If you think about what our job is, and Joe and I were really clear, we are focused on compounding long-term recurring earnings. We gave a 10-year EPS projection. I've been told that is fairly rare. We said, this was last April, we said we would get earnings per share to $15 plus inside of 10 years. I think we said 10 years or less. That's what we're focused on achieving. What we believe is with this combination of asset management plus insurance plus strategic holdings, we can do that. Because we have to create a lot of net income. We have to have it continue to compound at a really attractive rate. We're the biggest shareholders. People at KKR own 30% of the stock. We're in it with you in a huge way. That's the path we're on.
As you think about how we're getting from here to there, it's really a bet on our own ability to perform through a cycle across asset classes. Let's have an ability to monetize that origination in a bunch of different ways for all of us as shareholders participating in that. Asset Management, we get a fee and a carry for doing it. Insurance, we in effect have 100% carry over a fixed hurdle that we all own together. Strategic Holdings, that's our capital that's compounding and earning cash dividends out of great companies with high market shares that you'd like to own for 10 to 20 years. That's the model. All of it monetizing the investment capability that we have as a firm. That's how I look at that question in that context.
If you do not feel good about our ability to originate and then actually make money through a cycle, then I am sure there are other presentations that are interesting for you. That is what we are focused on doing. All of us have virtually all of our net worth in what I just said. That is the dynamic that we set up.
Thanks. Let's move to FRE growth, Fee-Related Earnings growth, for better or worse, kind of the core of how everyone values these stocks. Obviously talked about a lot of good stuff that feeds into your 20% Fee-Related Earnings growth target. For those that might not be as familiar with the story, could you quickly unpack what you think the biggest building blocks to that view are?
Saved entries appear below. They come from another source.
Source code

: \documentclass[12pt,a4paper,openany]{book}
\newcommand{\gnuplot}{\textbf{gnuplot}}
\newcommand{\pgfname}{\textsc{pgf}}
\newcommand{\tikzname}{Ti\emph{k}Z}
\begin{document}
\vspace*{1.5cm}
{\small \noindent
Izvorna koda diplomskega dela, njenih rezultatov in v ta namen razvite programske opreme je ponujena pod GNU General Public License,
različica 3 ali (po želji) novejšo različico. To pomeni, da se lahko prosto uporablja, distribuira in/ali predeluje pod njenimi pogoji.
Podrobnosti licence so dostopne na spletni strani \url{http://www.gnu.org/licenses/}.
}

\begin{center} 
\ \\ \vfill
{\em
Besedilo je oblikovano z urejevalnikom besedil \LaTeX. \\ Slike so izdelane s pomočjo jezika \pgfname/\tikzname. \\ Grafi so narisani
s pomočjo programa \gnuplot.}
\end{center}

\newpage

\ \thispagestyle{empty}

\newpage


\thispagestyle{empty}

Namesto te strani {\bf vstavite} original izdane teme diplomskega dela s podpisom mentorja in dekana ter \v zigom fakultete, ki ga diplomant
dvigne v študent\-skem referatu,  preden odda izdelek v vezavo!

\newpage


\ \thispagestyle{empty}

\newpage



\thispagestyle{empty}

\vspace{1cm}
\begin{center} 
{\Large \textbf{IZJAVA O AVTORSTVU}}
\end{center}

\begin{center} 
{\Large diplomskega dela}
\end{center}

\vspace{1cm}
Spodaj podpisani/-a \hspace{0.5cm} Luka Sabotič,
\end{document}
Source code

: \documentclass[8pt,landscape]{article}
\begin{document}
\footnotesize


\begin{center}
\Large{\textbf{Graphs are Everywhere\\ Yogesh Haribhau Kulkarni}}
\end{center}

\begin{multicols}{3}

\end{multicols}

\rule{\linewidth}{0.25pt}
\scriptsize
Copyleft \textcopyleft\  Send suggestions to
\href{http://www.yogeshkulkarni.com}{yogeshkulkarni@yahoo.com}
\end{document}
Sure. Yeah, we have been clear. We put out targets for next year's FRE per share. We said $4.50 plus per share and still feel really good about that. The building blocks are really simple. First is Management Fees. If you go back to that Investor Day deck or virtually any deck we do, we show you kind of the aging. We have a bunch of businesses that are still maturing. In our business, and I'm sure like yours, it takes 10 years to create a 10-year track record. In our business, take Infrastructure, Fund One is $1 billion, Fund Two is $3 billion, then $7 billion, then $17 billion. You have this asymptotic thing that happens in our business. We have a whole bunch of businesses that we started 2010 to 2015 that are just getting to that part of the curve.
That's kind of the first answer to your question. Part of that will be Insurance scaling. This kind of maturation of a bunch of businesses we started post-GFC is going to be the biggest contributor. You have the capital markets opportunity. That was $1 billion plus in revenues for us last year. We think can continue to grow both for what we're doing in terms of investing and more third-party because there's a third-party element to that business as well. You get Expense Management. We think we can continue to scale our margins. We're focused on monetizing everything we do, which means we can do it with fewer people. I'd say there's OpEx and comp leverage that we expect to get over the long term as well. You put those together and we see a lot of FRE growth.
On that, can you point to any areas you think this view might be overly conservative? Through that lens, specific products that you think have the potential to suddenly start growing much faster than what you currently expect?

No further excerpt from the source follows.